Problem to work on:
Whenever "wikipedia" appears in a line, please copy that line from the data.
Dataset records section start
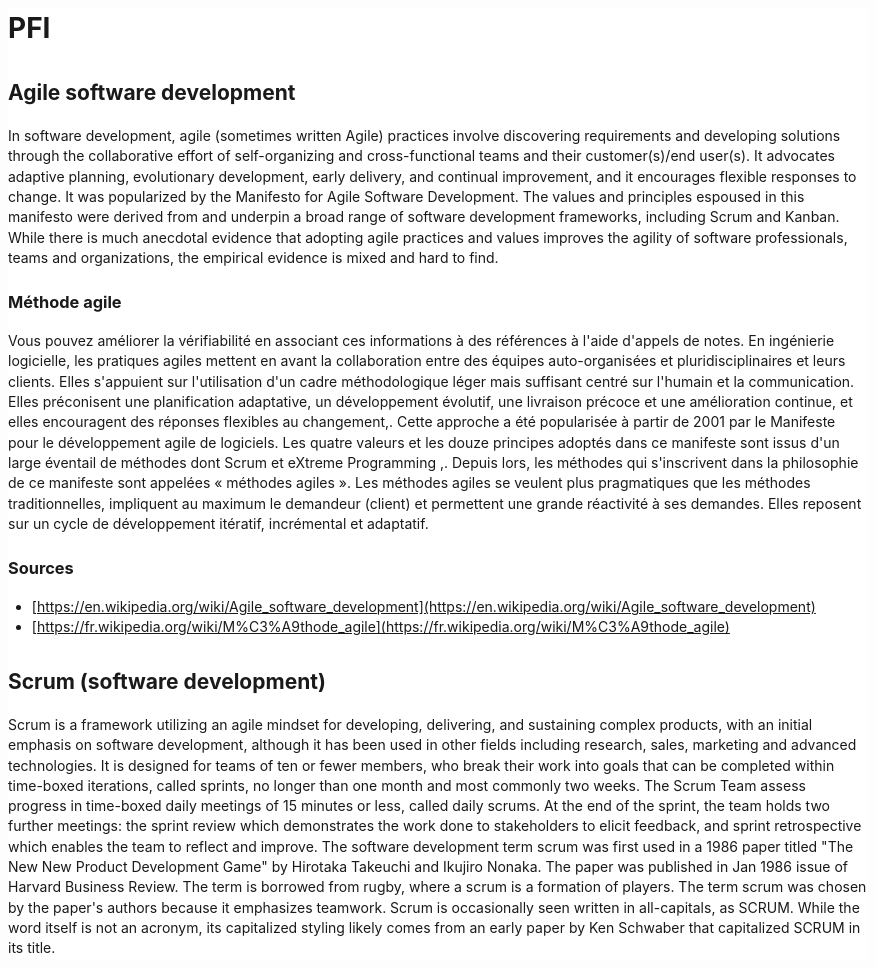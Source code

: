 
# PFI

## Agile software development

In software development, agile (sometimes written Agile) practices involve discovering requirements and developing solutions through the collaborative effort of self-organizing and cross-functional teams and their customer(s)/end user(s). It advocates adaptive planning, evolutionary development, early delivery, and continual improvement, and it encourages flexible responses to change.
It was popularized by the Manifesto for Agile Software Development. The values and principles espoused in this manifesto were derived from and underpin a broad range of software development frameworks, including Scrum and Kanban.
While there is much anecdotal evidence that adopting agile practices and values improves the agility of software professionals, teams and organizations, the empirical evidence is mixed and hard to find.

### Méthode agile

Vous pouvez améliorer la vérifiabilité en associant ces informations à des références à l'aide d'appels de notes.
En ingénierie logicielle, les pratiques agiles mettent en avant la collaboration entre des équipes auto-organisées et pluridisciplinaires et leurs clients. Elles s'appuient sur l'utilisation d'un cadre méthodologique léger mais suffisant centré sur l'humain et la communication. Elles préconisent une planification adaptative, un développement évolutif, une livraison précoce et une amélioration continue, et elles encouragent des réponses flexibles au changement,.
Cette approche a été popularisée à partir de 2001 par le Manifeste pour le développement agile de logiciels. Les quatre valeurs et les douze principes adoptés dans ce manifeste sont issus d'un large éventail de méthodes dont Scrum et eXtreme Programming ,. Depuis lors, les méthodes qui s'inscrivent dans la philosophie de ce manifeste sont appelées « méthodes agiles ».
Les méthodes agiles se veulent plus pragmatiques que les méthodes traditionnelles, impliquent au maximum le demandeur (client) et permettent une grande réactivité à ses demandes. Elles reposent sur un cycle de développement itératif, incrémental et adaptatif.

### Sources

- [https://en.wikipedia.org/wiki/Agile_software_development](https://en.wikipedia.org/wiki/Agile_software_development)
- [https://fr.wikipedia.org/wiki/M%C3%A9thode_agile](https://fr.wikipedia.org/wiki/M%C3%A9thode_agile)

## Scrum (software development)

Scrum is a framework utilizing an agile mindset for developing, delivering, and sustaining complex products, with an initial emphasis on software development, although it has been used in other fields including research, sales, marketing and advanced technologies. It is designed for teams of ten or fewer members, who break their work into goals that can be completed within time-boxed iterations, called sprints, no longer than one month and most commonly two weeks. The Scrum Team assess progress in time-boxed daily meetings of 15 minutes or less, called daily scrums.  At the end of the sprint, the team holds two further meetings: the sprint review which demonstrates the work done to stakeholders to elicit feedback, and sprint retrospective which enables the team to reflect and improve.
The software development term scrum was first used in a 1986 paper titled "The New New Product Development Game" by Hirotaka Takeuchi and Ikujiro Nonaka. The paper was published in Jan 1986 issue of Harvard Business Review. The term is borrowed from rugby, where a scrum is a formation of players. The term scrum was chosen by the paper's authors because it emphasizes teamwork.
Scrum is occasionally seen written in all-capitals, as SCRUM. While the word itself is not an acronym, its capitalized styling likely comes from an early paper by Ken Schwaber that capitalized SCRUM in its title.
Dataset records section end
Dataset records section start
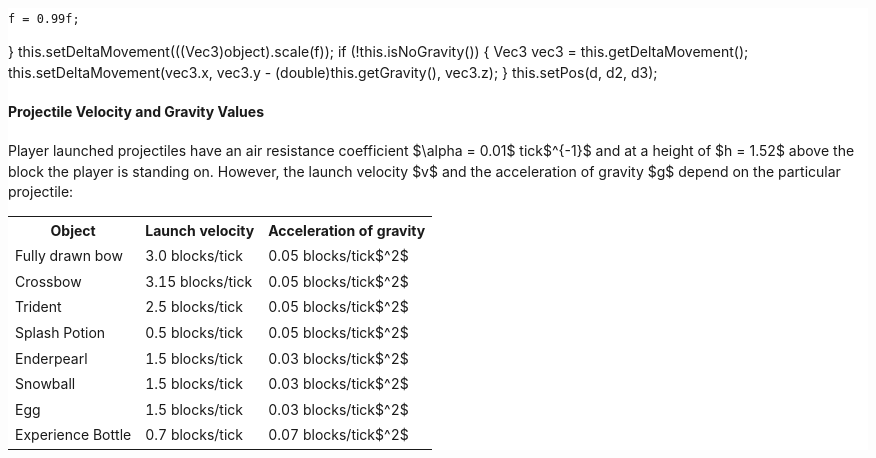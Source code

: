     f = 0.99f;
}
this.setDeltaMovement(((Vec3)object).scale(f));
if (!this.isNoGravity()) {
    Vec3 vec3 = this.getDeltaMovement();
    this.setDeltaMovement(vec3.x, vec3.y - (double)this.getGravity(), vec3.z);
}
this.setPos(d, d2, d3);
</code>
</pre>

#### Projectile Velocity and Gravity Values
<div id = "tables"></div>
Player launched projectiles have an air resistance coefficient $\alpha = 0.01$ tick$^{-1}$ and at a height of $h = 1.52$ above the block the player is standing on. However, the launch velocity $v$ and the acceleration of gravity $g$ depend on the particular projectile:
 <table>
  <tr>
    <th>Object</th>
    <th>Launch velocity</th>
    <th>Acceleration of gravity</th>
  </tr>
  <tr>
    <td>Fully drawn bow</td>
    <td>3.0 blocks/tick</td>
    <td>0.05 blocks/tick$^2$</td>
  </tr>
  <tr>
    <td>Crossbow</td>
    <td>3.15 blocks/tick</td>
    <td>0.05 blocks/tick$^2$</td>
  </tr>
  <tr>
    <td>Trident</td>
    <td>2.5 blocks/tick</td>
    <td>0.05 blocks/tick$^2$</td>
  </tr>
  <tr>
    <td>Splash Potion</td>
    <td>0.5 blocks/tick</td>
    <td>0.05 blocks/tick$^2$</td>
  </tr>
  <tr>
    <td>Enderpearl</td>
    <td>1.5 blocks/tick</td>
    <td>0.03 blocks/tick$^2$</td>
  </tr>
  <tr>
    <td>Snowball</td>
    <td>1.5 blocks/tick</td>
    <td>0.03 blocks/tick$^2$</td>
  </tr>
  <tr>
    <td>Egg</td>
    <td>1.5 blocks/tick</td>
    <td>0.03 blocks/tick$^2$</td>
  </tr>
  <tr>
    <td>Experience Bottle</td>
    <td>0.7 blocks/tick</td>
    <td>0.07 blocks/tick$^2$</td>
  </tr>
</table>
Dataset records section end
Dataset records section start
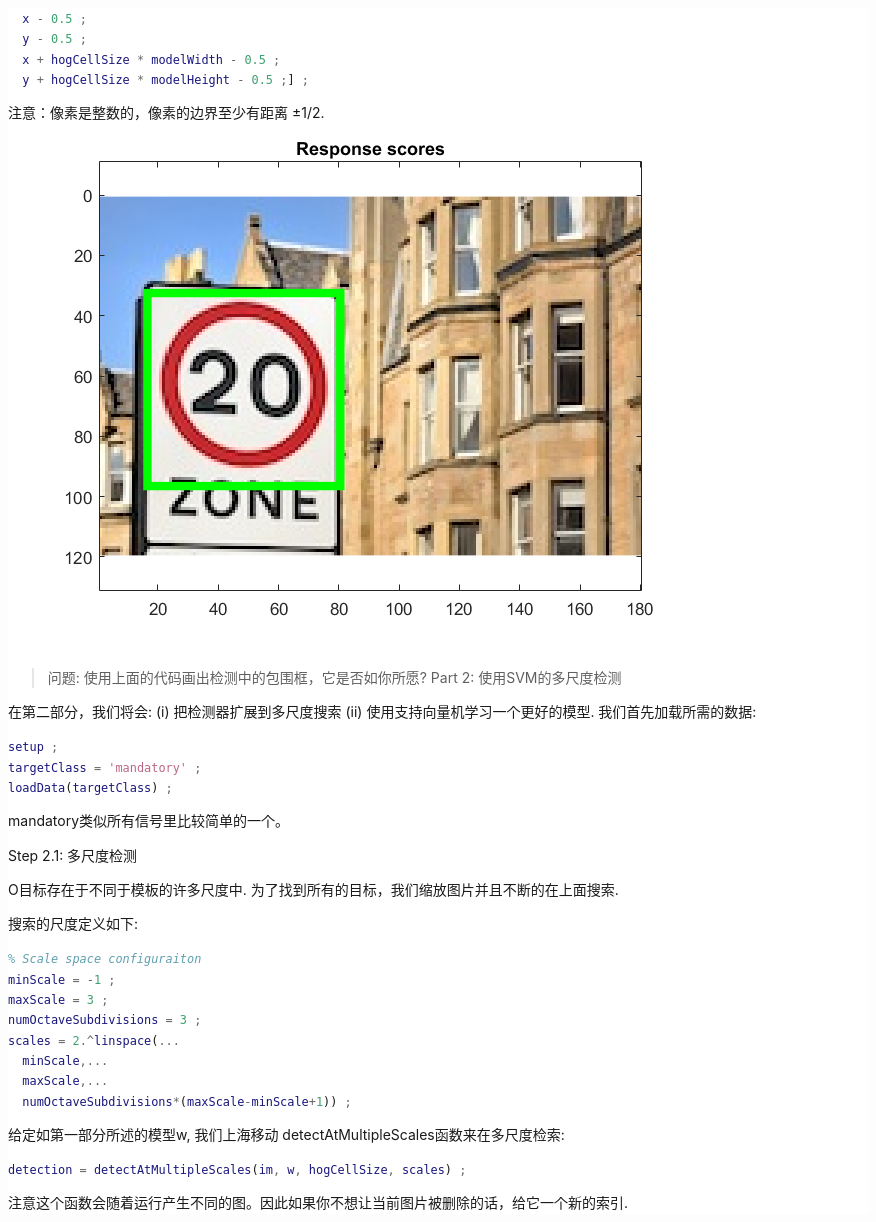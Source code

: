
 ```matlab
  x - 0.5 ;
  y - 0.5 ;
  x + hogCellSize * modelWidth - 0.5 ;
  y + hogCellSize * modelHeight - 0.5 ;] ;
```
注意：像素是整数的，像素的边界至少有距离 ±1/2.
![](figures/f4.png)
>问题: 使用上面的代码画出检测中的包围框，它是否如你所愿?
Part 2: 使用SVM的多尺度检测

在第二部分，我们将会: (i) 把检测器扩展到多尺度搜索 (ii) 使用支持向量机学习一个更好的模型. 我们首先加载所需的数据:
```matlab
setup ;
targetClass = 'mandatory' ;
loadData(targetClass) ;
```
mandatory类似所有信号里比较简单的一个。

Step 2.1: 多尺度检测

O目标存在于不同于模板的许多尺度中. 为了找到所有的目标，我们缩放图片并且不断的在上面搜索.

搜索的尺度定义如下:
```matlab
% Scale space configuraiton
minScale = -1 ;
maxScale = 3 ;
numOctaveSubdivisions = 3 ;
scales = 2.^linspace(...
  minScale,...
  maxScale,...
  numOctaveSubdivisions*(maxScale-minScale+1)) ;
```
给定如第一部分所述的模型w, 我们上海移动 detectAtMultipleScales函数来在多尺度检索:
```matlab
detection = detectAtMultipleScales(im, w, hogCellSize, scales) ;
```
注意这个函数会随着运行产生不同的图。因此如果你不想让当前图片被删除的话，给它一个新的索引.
Dataset records section end
Result for this exercise:
- [https://en.wikipedia.org/wiki/Agile_software_development](https://en.wikipedia.org/wiki/Agile_software_development)
- [https://fr.wikipedia.org/wiki/M%C3%A9thode_agile](https://fr.wikipedia.org/wiki/M%C3%A9thode_agile)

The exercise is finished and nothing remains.